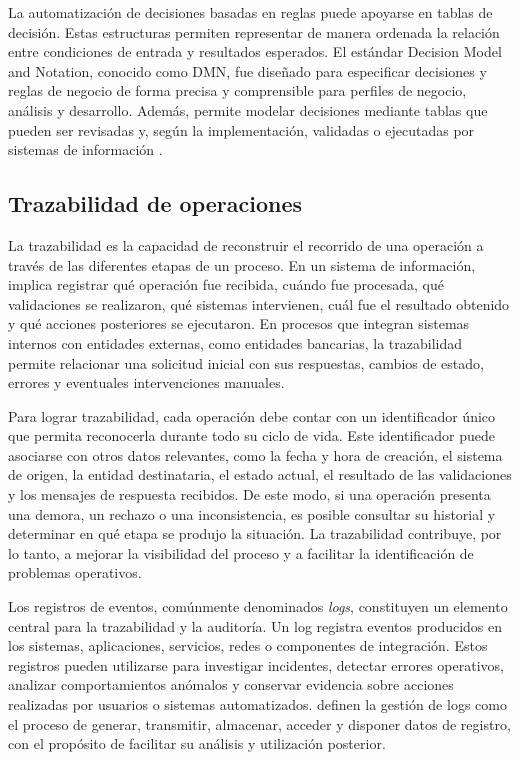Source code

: La automatización de decisiones basadas en reglas puede apoyarse en tablas de decisión. Estas estructuras permiten representar de manera ordenada la relación entre condiciones de entrada y resultados esperados. El estándar Decision Model and Notation, conocido como DMN, fue diseñado para especificar decisiones y reglas de negocio de forma precisa y comprensible para perfiles de negocio, análisis y desarrollo. Además, permite modelar decisiones mediante tablas que pueden ser revisadas y, según la implementación, validadas o ejecutadas por sistemas de información \citep{omg_dmn}.

\subsection{Trazabilidad de operaciones}

La trazabilidad es la capacidad de reconstruir el recorrido de una operación a través de las diferentes etapas de un proceso. En un sistema de información, implica registrar qué operación fue recibida, cuándo fue procesada, qué validaciones se realizaron, qué sistemas intervienen, cuál fue el resultado obtenido y qué acciones posteriores se ejecutaron. En procesos que integran sistemas internos con entidades externas, como entidades bancarias, la trazabilidad permite relacionar una solicitud inicial con sus respuestas, cambios de estado, errores y eventuales intervenciones manuales.

Para lograr trazabilidad, cada operación debe contar con un identificador único que permita reconocerla durante todo su ciclo de vida. Este identificador puede asociarse con otros datos relevantes, como la fecha y hora de creación, el sistema de origen, la entidad destinataria, el estado actual, el resultado de las validaciones y los mensajes de respuesta recibidos. De este modo, si una operación presenta una demora, un rechazo o una inconsistencia, es posible consultar su historial y determinar en qué etapa se produjo la situación. La trazabilidad contribuye, por lo tanto, a mejorar la visibilidad del proceso y a facilitar la identificación de problemas operativos.

Los registros de eventos, comúnmente denominados \emph{logs}, constituyen un elemento central para la trazabilidad y la auditoría. Un log registra eventos producidos en los sistemas, aplicaciones, servicios, redes o componentes de integración. Estos registros pueden utilizarse para investigar incidentes, detectar errores operativos, analizar comportamientos anómalos y conservar evidencia sobre acciones realizadas por usuarios o sistemas automatizados. \citet{kent2006} definen la gestión de logs como el proceso de generar, transmitir, almacenar, acceder y disponer datos de registro, con el propósito de facilitar su análisis y utilización posterior.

········

## Task prompt
Return each line above word for word. Skip the pictures.

## Solution for this task
Source code

: La automatización de decisiones basadas en reglas puede apoyarse en tablas de decisión. Estas estructuras permiten representar de manera ordenada la relación entre condiciones de entrada y resultados esperados. El estándar Decision Model and Notation, conocido como DMN, fue diseñado para especificar decisiones y reglas de negocio de forma precisa y comprensible para perfiles de negocio, análisis y desarrollo. Además, permite modelar decisiones mediante tablas que pueden ser revisadas y, según la implementación, validadas o ejecutadas por sistemas de información \citep{omg_dmn}.

\subsection{Trazabilidad de operaciones}

La trazabilidad es la capacidad de reconstruir el recorrido de una operación a través de las diferentes etapas de un proceso. En un sistema de información, implica registrar qué operación fue recibida, cuándo fue procesada, qué validaciones se realizaron, qué sistemas intervienen, cuál fue el resultado obtenido y qué acciones posteriores se ejecutaron. En procesos que integran sistemas internos con entidades externas, como entidades bancarias, la trazabilidad permite relacionar una solicitud inicial con sus respuestas, cambios de estado, errores y eventuales intervenciones manuales.

Para lograr trazabilidad, cada operación debe contar con un identificador único que permita reconocerla durante todo su ciclo de vida. Este identificador puede asociarse con otros datos relevantes, como la fecha y hora de creación, el sistema de origen, la entidad destinataria, el estado actual, el resultado de las validaciones y los mensajes de respuesta recibidos. De este modo, si una operación presenta una demora, un rechazo o una inconsistencia, es posible consultar su historial y determinar en qué etapa se produjo la situación. La trazabilidad contribuye, por lo tanto, a mejorar la visibilidad del proceso y a facilitar la identificación de problemas operativos.

Los registros de eventos, comúnmente denominados \emph{logs}, constituyen un elemento central para la trazabilidad y la auditoría. Un log registra eventos producidos en los sistemas, aplicaciones, servicios, redes o componentes de integración. Estos registros pueden utilizarse para investigar incidentes, detectar errores operativos, analizar comportamientos anómalos y conservar evidencia sobre acciones realizadas por usuarios o sistemas automatizados. \citet{kent2006} definen la gestión de logs como el proceso de generar, transmitir, almacenar, acceder y disponer datos de registro, con el propósito de facilitar su análisis y utilización posterior.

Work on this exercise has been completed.